The following year Gipps wrote The Ox and the Ass: Introduction and Carol, op. 71 for double bass and piano. It exists in other versions, including for contra bassoon and with chamber orchestra. The work is based on a carol with words authored by the composer: “The first of His disciples attended at His birth/And watched with gentle eyes their Saviour born on earth…” Gipps uses the two instruments to paint a musical picture of the text. There is no doubt that it is inspired by the folksong/modal character of Ralph Vaughan Williams. It is “tonal, traditional and very accessible.”
Opalescence, op. 72 (1989) is my favourite number on this CD and is one of my minor discoveries of 2021. It is remarkable for its impressionism. The title is defined as “reflecting an iridescent light.” Merriam’s Dictionary describes the word well as “a lustrous rainbowlike play of colour caused by differential refraction of light waves (as from an oil slick, soap bubble, or fish scales) that tends to change as the angle of view changes.” This is complex and virtuosic music that Honeybourne describes as being “gratefully pianistic.” Certainly the balance between chromaticism, dense chords, and intricate figurations makes this tone poem a perfect manifestation of the title. It was dedicated to the American pianist Selma Epstein.
The latest piece on this disc is the remarkable Sonata for Double Bass and Piano, op. 81, completed in 1996, just three years before Gipps’s death. It was her final composition. The present soloist explains in the liner notes that he had asked her for a new double bass piece. What captured my ear was the idiomatic writing for the instrument. Gipps had confessed to David Heyes that she had “come to the conclusion that after studying music for 71 years [her] ignorance about the double bass would fill a book.” It was a self-deprecating statement. A lot of the work’s progress uses the lower register of the bass. Yet this is not lumbering music; the lyrical and cantabile nature is always to the fore. There is not a surfeit of harmonics, trying to make the instrument what it is not meant to be. There is some pizzicato, especially in the “jaunty” final movement, and here and there a welcome jazzy mood emerges. The programme notes are correct in stating that this Sonata gives the double bass equal billing to the piano. It should be in the repertoire of all bassists.

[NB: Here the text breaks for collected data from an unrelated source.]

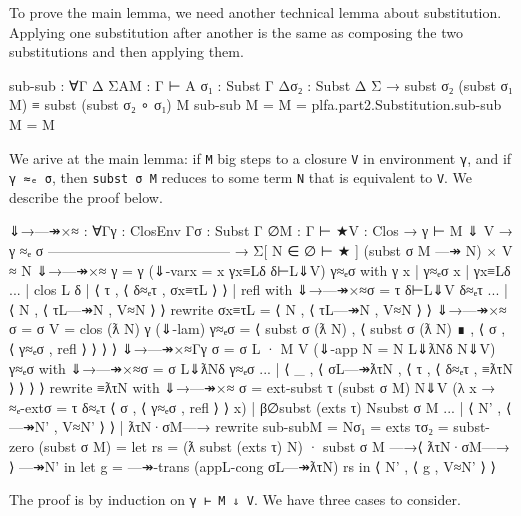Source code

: To prove the main lemma, we need another technical lemma about
substitution. Applying one substitution after another is the same as
composing the two substitutions and then applying them.

\begin{fence}
\begin{code}
sub-sub : ∀{Γ Δ Σ}{A}{M : Γ ⊢ A} {σ₁ : Subst Γ Δ}{σ₂ : Subst Δ Σ}
  → subst σ₂ (subst σ₁ M) ≡ subst (subst σ₂ ∘ σ₁) M
sub-sub {M = M} = plfa.part2.Substitution.sub-sub {M = M}
\end{code}
\end{fence}

We arive at the main lemma: if \texttt{M} big steps to a closure
\texttt{V} in environment \texttt{γ}, and if \texttt{γ\ ≈ₑ\ σ}, then
\texttt{subst\ σ\ M} reduces to some term \texttt{N} that is equivalent
to \texttt{V}. We describe the proof below.

\begin{fence}
\begin{code}
⇓→—↠×≈ : ∀{Γ}{γ : ClosEnv Γ}{σ : Subst Γ ∅}{M : Γ ⊢ ★}{V : Clos}
       → γ ⊢ M ⇓ V  →  γ ≈ₑ σ
         ---------------------------------------
       → Σ[ N ∈ ∅ ⊢ ★ ] (subst σ M —↠ N) × V ≈ N
⇓→—↠×≈ {γ = γ} (⇓-var{x = x} γx≡Lδ δ⊢L⇓V) γ≈ₑσ
    with γ x | γ≈ₑσ {x} | γx≡Lδ
... | clos L δ | ⟨ τ , ⟨ δ≈ₑτ , σx≡τL ⟩ ⟩ | refl
      with ⇓→—↠×≈{σ = τ} δ⊢L⇓V δ≈ₑτ
...   | ⟨ N , ⟨ τL—↠N , V≈N ⟩ ⟩ rewrite σx≡τL =
        ⟨ N , ⟨ τL—↠N , V≈N ⟩ ⟩
⇓→—↠×≈ {σ = σ} {V = clos (ƛ N) γ} (⇓-lam) γ≈ₑσ =
    ⟨ subst σ (ƛ N) , ⟨ subst σ (ƛ N) ∎ , ⟨ σ , ⟨ γ≈ₑσ , refl ⟩ ⟩ ⟩ ⟩
⇓→—↠×≈{Γ}{γ} {σ = σ} {L · M} {V} (⇓-app {N = N} L⇓ƛNδ N⇓V) γ≈ₑσ
    with ⇓→—↠×≈{σ = σ} L⇓ƛNδ γ≈ₑσ
... | ⟨ _ , ⟨ σL—↠ƛτN , ⟨ τ , ⟨ δ≈ₑτ , ≡ƛτN ⟩ ⟩ ⟩ ⟩ rewrite ≡ƛτN
      with ⇓→—↠×≈ {σ = ext-subst τ (subst σ M)} N⇓V
             (λ {x} → ≈ₑ-ext{σ = τ} δ≈ₑτ ⟨ σ , ⟨ γ≈ₑσ , refl ⟩ ⟩ {x})
           | β{∅}{subst (exts τ) N}{subst σ M}
...   | ⟨ N' , ⟨ —↠N' , V≈N' ⟩ ⟩ | ƛτN·σM—→
        rewrite sub-sub{M = N}{σ₁ = exts τ}{σ₂ = subst-zero (subst σ M)} =
        let rs = (ƛ subst (exts τ) N) · subst σ M —→⟨ ƛτN·σM—→ ⟩ —↠N' in
        let g = —↠-trans (appL-cong σL—↠ƛτN) rs in
        ⟨ N' , ⟨ g , V≈N' ⟩ ⟩
\end{code}
\end{fence}

The proof is by induction on \texttt{γ\ ⊢\ M\ ⇓\ V}. We have three cases
to consider.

The three performers bring extraordinary talent and enthusiasm to this repertoire. The sound quality of the recording is bright and immediate. The liner notes are written mainly by Duncan Honeybourne but include contributions from David Heyes and Joseph Spooner. They are informative and detailed and provides everything the listener needs to know about this diverse music. The artwork on the CD gatefold cover is by Steve Plews, Prima Facie’s record producer: it is a vibrant, abstract oil painting of Ruth Gipps conducting. One thing, at fifty-two minutes duration, this CD is a wee bit short. Surely another couple of pieces could have been squeezed in. How about the Kensington Garden Suite for oboe and piano, op. 2 (1938) or the Sea-Shore Suite for oboe and piano, op. 3b dating from 1939? Or maybe the evocative sounding Sea Nymph, ballet for two pianos op. 14 (1941)?
This “Centenary” release of Gipps’s music is a valuable addition to the slowly growing inventory of her recorded music. Looking at her catalogue reveals much still to do.